Pure box office, pure genius, was how former England cricket captain Nasser Hussain summed up the late, great Australian bowler Shane Warne, who died unexpectedly at just 52.
But limelight is illumination of the most unreliable kind, I noted at the beginning of The Private Don, my book on the inner life of Australia’s peerless batting genius Don Bradman.
Though Bradman and Warne had strikingly different attitudes to public attention, there was more to both their lives than the limelight revealed.
Warne used it like a nuclear reactor uses uranium: it fuelled him. We gave him our attention. In exchange, he shared an exhilarating intensity and appetite for life that riveted us for years.
The combination of Warne’s libido and laser-like focus was compelling. The libido made him relatable. Only the unworldly could find no empathy for, and occasional vicarious pleasure in, Warne’s hedonism, in which misogyny was notably absent.
The laser-like focus gave us the most thrilling individual sporting performances we will see in our lifetimes. The excitement it generated was contagious among the cricket-indifferent and cricket-lovers alike.
Millions of conversations around the world between people swapping stories about Warne since his death included this with a cricket-indifferent corporate lawyer. She recounted being at a test match at the MCG one day as her cricket-buff husband’s “handbag”. Warne put on a star turn and, she said, “Melbourne exploded”. She did too. It was ecstatic.

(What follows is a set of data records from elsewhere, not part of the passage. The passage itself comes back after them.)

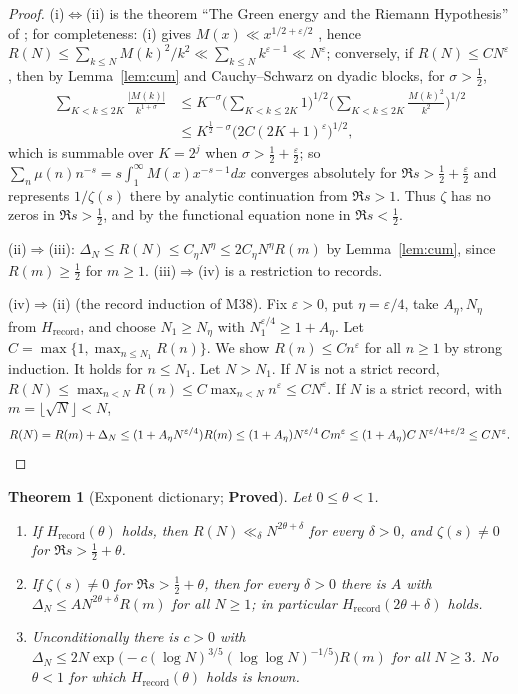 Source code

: \documentclass[11pt]{article}
\newtheorem{theorem}{Theorem}[section]
\theoremstyle{definition}
\theoremstyle{remark}
\newcommand{\Hrec}{H_{\mathrm{record}}}
\begin{document}
\begin{proof}
(i)$\Leftrightarrow$(ii) is the theorem ``The Green energy and the Riemann Hypothesis'' of \cite[\S12]{mm2}; for completeness: (i) gives $M(x)\ll x^{1/2+\varepsilon/2}$ \cite[\S14.25]{titchmarsh}, hence $R(N)\le\sum_{k\le N}M(k)^2/k^2\ll\sum_{k\le N}k^{\varepsilon-1}\ll N^\varepsilon$; conversely, if $R(N)\le CN^\varepsilon$, then by Lemma~\ref{lem:cum} and Cauchy--Schwarz on dyadic blocks, for $\sigma>\tfrac12$,
\begin{align*}
\sum_{K<k\le2K}\frac{|M(k)|}{k^{1+\sigma}}&\le K^{-\sigma}\Big(\sum_{K<k\le2K}1\Big)^{1/2}\Big(\sum_{K<k\le2K}\frac{M(k)^2}{k^2}\Big)^{1/2}\\
&\le K^{\frac12-\sigma}\big(2C(2K+1)^\varepsilon\big)^{1/2},
\end{align*}
which is summable over $K=2^j$ when $\sigma>\tfrac12+\tfrac\varepsilon2$; so $\sum_n\mu(n)n^{-s}=s\int_1^\infty M(x)x^{-s-1}dx$ converges absolutely for $\Re s>\tfrac12+\tfrac\varepsilon2$ and represents $1/\zeta(s)$ there by analytic continuation from $\Re s>1$. Thus $\zeta$ has no zeros in $\Re s>\tfrac12$, and by the functional equation none in $\Re s<\tfrac12$.

(ii)$\Rightarrow$(iii): $\Delta_N\le R(N)\le C_\eta N^\eta\le2C_\eta N^\eta R(m)$ by Lemma~\ref{lem:cum}, since $R(m)\ge\tfrac12$ for $m\ge1$. (iii)$\Rightarrow$(iv) is a restriction to records.

(iv)$\Rightarrow$(ii) (the record induction of M38). Fix $\varepsilon>0$, put $\eta=\varepsilon/4$, take $A_\eta,N_\eta$ from $\Hrec$, and choose $N_1\ge N_\eta$ with $N_1^{\varepsilon/4}\ge1+A_\eta$. Let $C=\max\{1,\max_{n\le N_1}R(n)\}$. We show $R(n)\le Cn^\varepsilon$ for all $n\ge1$ by strong induction. It holds for $n\le N_1$. Let $N>N_1$. If $N$ is not a strict record, $R(N)\le\max_{n<N}R(n)\le C\max_{n<N}n^\varepsilon\le CN^\varepsilon$. If $N$ is a strict record, with $m=\lfloor\sqrt N\rfloor<N$,
\[
R(N)=R(m)+\Delta_N\le(1+A_\eta N^{\varepsilon/4})R(m)\le(1+A_\eta)N^{\varepsilon/4}\,Cm^\varepsilon\le(1+A_\eta)C\,N^{\varepsilon/4+\varepsilon/2}\le CN^\varepsilon .\qedhere
\]
\end{proof}

\begin{theorem}[Exponent dictionary; \textbf{Proved}]\label{thm:exponent}
Let $0\le\theta<1$.
\begin{enumerate}
\item[(a)] If $\Hrec(\theta)$ holds, then $R(N)\ll_\delta N^{2\theta+\delta}$ for every $\delta>0$, and $\zeta(s)\ne0$ for $\Re s>\tfrac12+\theta$.
\item[(b)] If $\zeta(s)\ne0$ for $\Re s>\tfrac12+\theta$, then for every $\delta>0$ there is $A$ with $\Delta_N\le AN^{2\theta+\delta}R(m)$ for all $N\ge1$; in particular $\Hrec(2\theta+\delta)$ holds.
\item[(c)] Unconditionally there is $c>0$ with $\Delta_N\le2N\exp\!\big(-c(\log N)^{3/5}(\log\log N)^{-1/5}\big)R(m)$ for all $N\ge3$. No $\theta<1$ for which $\Hrec(\theta)$ holds is known.
\end{enumerate}
\end{theorem}
\end{document}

This was quintessentially to do with Warne, not just his bowling. Australia’s current top spinner, Nathan Lyon, is an extraordinary third on the ladder of most wickets taken in Australian cricket, behind only Warne and Glenn McGrath. As good as Lyon is, the cricket-indifferent likely have never noticed him and never will.
And as much as people go on about Warne’s larrikinism, it was the mesmeric intensity with which he pursued his quarry that dominated as I thought about him over the weekend. He had a super-human stillness that demanded and commanded attention as he hauled the wickets in.
This was both his big cricket brain at work as well as a visceral understanding, shared by top politicians, that combining effective theatre with the substance of one’s performance maximises success.
This was central to Warne’s later career as an elite poker player, too, where the “poker face”, and well-timed and convincingly executed bluff, are essential tools.
Here is the paradox of Warne: that someone loved for his authenticity was so good at the mask, one he curated literally as well as figuratively. There was plenty of cosmetic “work” and hair loss treatment in his attempts to keep time at bay.
Warne’s nonchalant waving away of problems in public was put down to an ability to compartmentalise. But this is just another way of saying he could give himself over totally to, and deliver, the performance required in the moment.
On the eve of his death he shifted gear, letting the public into more of the complications of his large life, including in relation to his family and his body, via the documentary Shane.
This was presaged by an Australian Men’s Health magazine joint interview a few months earlier with Warne and his son Jackson.
“Now, people can take the mickey out of me,” he said. “They can do whatever they like. They can call me vain because it doesn’t worry me in the slightest. Because in my mind it’s always been look good, feel good.”
Superficially, the body preoccupation did not seem obsessive. “Not everyone should worry about their weight – they should worry about feeling good,” Warne sensibly said. “But, for me, mate, I look at a cheeseburger and put on three kilos, whereas I know other people can have five of them and nothing happens.”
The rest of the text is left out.